Stored items from a collection:
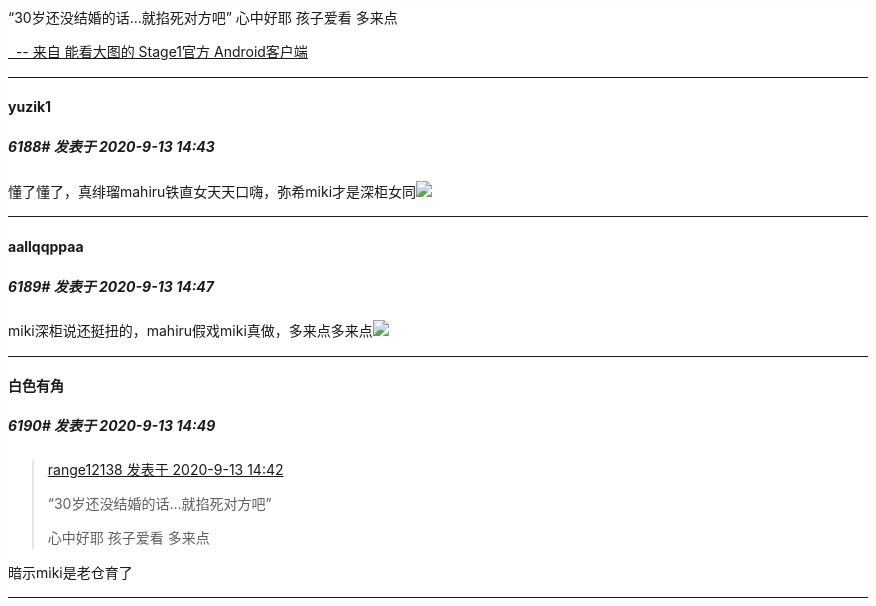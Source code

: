 


“30岁还没结婚的话…就掐死对方吧”
心中好耶 孩子爱看 多来点

[  -- 来自 能看大图的 Stage1官方 Android客户端](https://www.coolapk.com/apk/140634)







-----

####  yuzik1  
##### 6188#       发表于 2020-9-13 14:43




懂了懂了，真绯瑠mahiru铁直女天天口嗨，弥希miki才是深柜女同<img src="https://static.saraba1st.com/image/smiley/face2017/054.png" referrerpolicy="no-referrer">







-----

####  aallqqppaa  
##### 6189#       发表于 2020-9-13 14:47




miki深柜说还挺扭的，mahiru假戏miki真做，多来点多来点<img src="https://static.saraba1st.com/image/smiley/face2017/074.png" referrerpolicy="no-referrer">







-----

####  白色有角  
##### 6190#       发表于 2020-9-13 14:49



<blockquote><a href="httphttps://bbs.saraba1st.com/2b/forum.php?mod=redirect&amp;goto=findpost&amp;pid=48723309&amp;ptid=1956416" target="_blank">range12138 发表于 2020-9-13 14:42</a>

“30岁还没结婚的话…就掐死对方吧”

心中好耶 孩子爱看 多来点</blockquote>
暗示miki是老仓育了







-----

Aim of the exercise: Only the number is needed: please work out how many lines in the data contain the string "static".

Answer to this exercise: 2